Dataset entries
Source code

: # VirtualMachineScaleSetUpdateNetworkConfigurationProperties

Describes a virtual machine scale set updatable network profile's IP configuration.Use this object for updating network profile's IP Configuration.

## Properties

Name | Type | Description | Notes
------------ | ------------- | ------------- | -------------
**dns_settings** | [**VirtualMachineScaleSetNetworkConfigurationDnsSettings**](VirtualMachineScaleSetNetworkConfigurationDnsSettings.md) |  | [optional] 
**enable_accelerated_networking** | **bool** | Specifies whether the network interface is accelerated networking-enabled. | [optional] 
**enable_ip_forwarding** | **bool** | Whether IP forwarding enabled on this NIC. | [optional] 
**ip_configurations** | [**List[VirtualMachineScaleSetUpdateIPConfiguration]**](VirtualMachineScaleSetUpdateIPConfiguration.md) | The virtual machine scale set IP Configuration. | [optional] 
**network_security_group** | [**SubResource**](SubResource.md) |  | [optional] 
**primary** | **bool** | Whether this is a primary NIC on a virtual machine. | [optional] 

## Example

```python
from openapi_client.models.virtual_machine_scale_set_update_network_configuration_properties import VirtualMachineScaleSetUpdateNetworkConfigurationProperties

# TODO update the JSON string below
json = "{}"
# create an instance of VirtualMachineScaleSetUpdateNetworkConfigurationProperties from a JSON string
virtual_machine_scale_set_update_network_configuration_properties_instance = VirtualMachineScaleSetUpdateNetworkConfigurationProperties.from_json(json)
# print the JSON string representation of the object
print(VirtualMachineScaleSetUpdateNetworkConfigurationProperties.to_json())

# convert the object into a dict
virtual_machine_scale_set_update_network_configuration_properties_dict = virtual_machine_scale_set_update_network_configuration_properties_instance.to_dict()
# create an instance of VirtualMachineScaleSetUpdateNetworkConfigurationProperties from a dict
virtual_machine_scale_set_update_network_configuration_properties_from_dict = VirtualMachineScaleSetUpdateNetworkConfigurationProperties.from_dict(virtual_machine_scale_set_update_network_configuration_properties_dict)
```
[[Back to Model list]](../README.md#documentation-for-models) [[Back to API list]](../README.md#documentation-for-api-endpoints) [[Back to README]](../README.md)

Work to complete >> Every line in the data above that contains "string" needs to be copied.

Task output >>
# TODO update the JSON string below
# create an instance of VirtualMachineScaleSetUpdateNetworkConfigurationProperties from a JSON string
# print the JSON string representation of the object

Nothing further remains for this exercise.